Performance and Feedback Questions

  • What feedback do you have for me this week?
  • What's one thing I could do differently to support you better?
  • How do you want to receive feedback going forward?
  • What's something you did well recently that you don't think I noticed?
  • Is there an area where you feel you're underperforming and want help?
  • How would you rate your own performance this month on a scale of 1-10?
  • What would move that number up by one?
  • Is there a process or workflow that's slowing you down?
  • Do you feel recognized for the work you're doing?

Wellbeing and Workload Questions

  • How's your workload feeling this week?
  • On a scale of 1-10, how energized are you right now?
  • Are there any meetings on your calendar you could drop?
  • What's causing you the most stress right now?
  • Is there anything outside of work that's affecting your focus?
  • Do you feel like you have enough time for deep work?
  • When was the last time you took a proper break?
  • Is there anything I'm adding to your plate that I shouldn't be?
  • What would make next week better than this one?
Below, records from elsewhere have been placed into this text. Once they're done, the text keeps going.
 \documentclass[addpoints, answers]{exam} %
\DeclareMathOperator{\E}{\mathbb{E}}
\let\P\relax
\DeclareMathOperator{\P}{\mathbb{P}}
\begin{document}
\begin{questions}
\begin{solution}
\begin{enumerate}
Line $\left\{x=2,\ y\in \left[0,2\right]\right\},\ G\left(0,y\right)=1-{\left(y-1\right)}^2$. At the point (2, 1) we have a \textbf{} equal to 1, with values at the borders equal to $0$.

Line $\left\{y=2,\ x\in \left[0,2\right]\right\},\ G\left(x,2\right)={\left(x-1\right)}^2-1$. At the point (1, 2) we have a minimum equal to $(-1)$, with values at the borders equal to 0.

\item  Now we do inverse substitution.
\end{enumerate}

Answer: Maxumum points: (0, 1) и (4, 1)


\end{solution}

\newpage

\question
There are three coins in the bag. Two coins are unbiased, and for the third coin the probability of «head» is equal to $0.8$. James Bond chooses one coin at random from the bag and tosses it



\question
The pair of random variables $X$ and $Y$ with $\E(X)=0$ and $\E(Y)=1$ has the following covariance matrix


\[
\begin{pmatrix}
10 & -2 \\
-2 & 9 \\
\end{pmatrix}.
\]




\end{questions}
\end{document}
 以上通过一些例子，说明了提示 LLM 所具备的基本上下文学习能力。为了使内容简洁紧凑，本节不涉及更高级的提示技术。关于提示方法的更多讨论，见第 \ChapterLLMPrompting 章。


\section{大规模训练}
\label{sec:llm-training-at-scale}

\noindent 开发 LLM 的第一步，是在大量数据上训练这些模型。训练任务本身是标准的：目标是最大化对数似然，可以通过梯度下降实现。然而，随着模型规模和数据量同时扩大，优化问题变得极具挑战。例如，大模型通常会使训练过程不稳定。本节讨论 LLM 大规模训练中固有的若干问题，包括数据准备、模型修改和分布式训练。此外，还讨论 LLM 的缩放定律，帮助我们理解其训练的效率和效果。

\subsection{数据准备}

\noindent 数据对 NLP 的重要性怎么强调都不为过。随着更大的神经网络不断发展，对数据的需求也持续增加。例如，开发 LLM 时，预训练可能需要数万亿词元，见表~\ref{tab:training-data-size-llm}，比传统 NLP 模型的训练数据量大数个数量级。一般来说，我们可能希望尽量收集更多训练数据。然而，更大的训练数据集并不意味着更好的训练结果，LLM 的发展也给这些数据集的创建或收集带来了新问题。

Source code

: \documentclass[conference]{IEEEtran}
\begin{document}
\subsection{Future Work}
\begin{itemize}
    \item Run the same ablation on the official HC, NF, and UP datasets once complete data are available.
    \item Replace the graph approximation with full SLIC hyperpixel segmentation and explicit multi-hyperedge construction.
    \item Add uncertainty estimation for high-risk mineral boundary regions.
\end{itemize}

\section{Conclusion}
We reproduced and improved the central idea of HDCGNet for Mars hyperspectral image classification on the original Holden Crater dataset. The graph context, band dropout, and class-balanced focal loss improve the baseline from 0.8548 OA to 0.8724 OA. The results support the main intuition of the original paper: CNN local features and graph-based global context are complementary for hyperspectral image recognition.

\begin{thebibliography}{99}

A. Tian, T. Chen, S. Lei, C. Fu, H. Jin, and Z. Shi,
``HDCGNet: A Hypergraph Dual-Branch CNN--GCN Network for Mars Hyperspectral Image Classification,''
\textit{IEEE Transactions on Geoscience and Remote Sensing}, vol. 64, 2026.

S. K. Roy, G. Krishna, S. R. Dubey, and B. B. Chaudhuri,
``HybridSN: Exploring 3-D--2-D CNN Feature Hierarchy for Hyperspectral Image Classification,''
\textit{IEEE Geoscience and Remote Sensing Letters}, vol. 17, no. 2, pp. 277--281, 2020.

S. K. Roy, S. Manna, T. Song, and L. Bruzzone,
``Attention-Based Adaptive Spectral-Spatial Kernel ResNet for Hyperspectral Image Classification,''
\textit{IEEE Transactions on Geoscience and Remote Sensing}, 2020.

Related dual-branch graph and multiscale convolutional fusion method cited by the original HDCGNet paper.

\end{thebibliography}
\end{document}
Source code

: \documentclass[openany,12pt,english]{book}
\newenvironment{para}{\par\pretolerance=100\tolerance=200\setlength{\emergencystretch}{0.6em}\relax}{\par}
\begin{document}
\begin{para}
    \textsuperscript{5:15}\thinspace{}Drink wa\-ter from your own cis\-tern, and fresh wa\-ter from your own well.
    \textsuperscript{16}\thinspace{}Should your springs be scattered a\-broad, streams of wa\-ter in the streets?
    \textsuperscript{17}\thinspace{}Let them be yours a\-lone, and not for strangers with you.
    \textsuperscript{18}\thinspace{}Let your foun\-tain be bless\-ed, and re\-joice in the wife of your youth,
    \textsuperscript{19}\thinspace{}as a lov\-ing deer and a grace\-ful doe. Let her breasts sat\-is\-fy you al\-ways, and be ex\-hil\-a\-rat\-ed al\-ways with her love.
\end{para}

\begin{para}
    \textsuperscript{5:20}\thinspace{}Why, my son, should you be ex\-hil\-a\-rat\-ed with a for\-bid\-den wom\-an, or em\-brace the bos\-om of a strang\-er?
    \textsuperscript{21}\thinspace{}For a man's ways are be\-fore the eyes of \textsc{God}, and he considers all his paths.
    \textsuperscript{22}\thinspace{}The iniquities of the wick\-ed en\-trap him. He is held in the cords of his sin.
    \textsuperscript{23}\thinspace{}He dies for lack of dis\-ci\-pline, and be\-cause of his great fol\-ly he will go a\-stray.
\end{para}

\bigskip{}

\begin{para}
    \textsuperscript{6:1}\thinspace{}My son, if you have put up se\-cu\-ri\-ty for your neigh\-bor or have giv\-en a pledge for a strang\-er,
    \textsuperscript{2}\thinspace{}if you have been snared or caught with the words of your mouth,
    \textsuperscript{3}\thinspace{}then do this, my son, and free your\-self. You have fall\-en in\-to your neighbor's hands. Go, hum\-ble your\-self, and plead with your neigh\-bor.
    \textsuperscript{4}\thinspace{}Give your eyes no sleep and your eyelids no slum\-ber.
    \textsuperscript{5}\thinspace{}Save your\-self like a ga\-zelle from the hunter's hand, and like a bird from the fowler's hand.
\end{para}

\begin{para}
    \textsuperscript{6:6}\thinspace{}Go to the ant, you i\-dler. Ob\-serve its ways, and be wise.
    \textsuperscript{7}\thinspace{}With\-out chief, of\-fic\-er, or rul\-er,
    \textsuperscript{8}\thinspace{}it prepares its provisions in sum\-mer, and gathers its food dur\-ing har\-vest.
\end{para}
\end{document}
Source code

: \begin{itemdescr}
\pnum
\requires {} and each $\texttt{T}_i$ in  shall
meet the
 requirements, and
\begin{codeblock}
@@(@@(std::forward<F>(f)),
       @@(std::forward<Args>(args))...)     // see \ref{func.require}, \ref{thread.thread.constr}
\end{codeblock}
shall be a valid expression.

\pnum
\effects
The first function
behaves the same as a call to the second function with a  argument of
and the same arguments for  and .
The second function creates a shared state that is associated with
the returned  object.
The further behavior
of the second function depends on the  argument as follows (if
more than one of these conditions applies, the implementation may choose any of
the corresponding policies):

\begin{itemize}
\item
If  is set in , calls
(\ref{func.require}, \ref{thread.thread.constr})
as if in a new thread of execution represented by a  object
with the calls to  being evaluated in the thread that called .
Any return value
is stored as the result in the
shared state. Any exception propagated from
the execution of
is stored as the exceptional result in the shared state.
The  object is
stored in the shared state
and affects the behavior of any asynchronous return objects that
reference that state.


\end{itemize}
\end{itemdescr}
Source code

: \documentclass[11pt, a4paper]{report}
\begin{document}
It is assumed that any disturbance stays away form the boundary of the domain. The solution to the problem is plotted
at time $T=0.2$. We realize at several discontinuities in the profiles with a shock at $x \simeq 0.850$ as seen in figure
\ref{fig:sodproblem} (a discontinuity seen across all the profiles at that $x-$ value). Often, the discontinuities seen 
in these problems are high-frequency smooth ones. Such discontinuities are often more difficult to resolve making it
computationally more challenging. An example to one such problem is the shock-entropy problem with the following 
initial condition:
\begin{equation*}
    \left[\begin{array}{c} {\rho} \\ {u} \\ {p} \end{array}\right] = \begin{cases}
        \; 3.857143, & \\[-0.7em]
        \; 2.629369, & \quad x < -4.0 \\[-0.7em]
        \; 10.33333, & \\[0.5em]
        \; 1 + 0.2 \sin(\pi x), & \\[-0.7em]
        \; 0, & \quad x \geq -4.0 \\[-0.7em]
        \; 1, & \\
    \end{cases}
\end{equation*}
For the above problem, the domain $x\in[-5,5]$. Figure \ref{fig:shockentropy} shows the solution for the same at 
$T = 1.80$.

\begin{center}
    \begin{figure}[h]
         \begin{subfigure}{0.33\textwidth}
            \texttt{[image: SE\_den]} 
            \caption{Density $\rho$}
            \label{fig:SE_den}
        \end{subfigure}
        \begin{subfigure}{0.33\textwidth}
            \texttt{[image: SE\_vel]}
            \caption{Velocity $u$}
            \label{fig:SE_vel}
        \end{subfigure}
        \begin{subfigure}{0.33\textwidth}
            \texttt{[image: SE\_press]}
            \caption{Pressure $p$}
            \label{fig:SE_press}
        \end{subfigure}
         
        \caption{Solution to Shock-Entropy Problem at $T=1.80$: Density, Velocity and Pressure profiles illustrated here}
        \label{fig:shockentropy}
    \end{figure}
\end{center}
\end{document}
Current Projects Questions

  • What's blocking you right now?
  • Where would you want me to step in vs. step back?
  • What's the riskiest thing on your plate this week?
  • Is there anything you're working on that feels unclear?
  • What would you deprioritize if you had to cut one thing?
  • Are you getting what you need from other teams?
  • What's taking longer than expected, and why?
  • Is there a tool, resource, or person that would make this easier?

Relationship and Team Dynamics Questions

  • How are you finding working with the team this month?
  • Is there anyone on the team you'd like to collaborate with more?
  • Anything feeling off in how we work together?
  • Do you feel comfortable raising concerns with me?
  • Is there a team dynamic that's helping or hurting your work?
  • How do you feel about the way decisions get made on the team?
  • Is there anything the team should start, stop, or keep doing?
  • Do you feel included in conversations that affect your work?
  • Is there anything I'm doing that's unintentionally creating friction?

For Managers: How to Run a Great 1:1

Before the meeting

Share the agenda 24 hours in advance. It gives your report time to prepare, which means the conversation starts at a higher level. Review your notes from the last 1:1 and check on commitments you made. The manager's follow-through matters more than the IC's: if you said you'd look into something and forgot, it erodes trust faster than any missed deadline.

During the meeting

Let the employee drive the agenda. Your job is to ask more than you tell, listen for what's unsaid, and give specific, actionable feedback. "You're doing great" is not feedback. "The way you handled Tuesday's client escalation was exactly right" is. End with explicit commitments from both sides.

After the meeting

Send a recap with Action Items and owners within a few hours. Follow up on what you committed to. Don't lose what the IC told you about career goals. Those statements need to come back up in the next quarterly conversation, and they won't if nobody writes them down.

Common manager mistakes

Turning the 1:1 into a status update. If you're asking "what are you working on?" and stopping there, that's a standup, not a 1:1. Status belongs in project tools. 1:1s are for feedback, coaching, and career development.

Doing all the talking. If you're speaking more than 40% of the time, something's wrong. Ask a question, then be quiet.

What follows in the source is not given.